Based on the short story A Sound of Thunder by Ray Bradbury

Pierce Brosnan and director Renny Harlin were originally attached to this film. (See above note about Harlin)

The film takes place millions of years in the past and in 2055. (I can’t wait to see if that 2055 is made explicit, I honestly cannot remember)

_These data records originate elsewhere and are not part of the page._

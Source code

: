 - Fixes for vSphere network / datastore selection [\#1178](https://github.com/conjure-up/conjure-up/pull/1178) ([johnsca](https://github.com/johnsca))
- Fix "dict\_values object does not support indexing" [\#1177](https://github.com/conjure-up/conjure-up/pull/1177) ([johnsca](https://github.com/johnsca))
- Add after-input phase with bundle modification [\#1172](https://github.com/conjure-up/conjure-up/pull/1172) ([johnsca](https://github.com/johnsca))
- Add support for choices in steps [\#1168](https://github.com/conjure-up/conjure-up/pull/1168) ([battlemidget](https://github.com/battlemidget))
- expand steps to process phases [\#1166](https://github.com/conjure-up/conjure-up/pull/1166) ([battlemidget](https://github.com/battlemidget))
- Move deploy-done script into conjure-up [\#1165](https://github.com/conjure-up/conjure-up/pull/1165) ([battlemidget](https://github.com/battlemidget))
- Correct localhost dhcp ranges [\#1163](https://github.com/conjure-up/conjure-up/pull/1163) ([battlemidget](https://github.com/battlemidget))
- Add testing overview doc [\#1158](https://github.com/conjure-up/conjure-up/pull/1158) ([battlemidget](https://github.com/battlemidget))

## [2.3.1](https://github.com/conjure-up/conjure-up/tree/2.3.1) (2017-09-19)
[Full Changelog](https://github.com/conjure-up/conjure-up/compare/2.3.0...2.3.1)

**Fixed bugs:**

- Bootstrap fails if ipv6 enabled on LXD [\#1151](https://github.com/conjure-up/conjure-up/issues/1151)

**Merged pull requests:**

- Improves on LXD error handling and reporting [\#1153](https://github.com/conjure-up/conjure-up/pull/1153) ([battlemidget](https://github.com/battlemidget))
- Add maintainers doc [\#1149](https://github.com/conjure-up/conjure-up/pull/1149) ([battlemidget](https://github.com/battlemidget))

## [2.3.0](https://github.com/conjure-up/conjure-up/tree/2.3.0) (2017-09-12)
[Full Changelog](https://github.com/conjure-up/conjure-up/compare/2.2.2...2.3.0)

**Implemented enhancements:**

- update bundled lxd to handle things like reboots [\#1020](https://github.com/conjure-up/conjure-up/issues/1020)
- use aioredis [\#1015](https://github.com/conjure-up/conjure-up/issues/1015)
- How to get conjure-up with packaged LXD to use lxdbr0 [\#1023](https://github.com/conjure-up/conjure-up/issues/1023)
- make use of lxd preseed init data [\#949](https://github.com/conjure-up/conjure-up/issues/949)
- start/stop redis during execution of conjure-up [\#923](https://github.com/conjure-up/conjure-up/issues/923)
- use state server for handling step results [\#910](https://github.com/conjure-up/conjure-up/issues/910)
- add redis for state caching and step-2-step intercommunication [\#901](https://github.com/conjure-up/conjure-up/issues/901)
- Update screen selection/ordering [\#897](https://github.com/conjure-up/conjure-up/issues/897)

A video game based on the film was released for the Game Boy Advance. It also had been considerably delayed, and ended up coming out slightly before the film, in March 2005. It was an overhead shooter with some driving stages, and included support for co-op and deathmatch multiplayer via link cable. A third-person action-adventure shooter based on The Thing (2002) engine was being developed by Computer Artworks for BAM! Entertainment for the PlayStation 2 and Xbox, but ended up being cancelled. Its plot differed from that of the film: the changes in the course of evolution were not an accident, but acts of terrorism caused by a Luddite cult. The “present” time was also changed to 2038. The game was to have nine missions taking place in both the past and present. Real-life bands would have been hired to provide the music. (I have to definitely never play that game because that would be a huge waste of time)

The change in the timeline is caused by a single butterfly. This probably alludes to the so called “butterfly effect” in which a small change in one state of a system can result in large differences in a later state.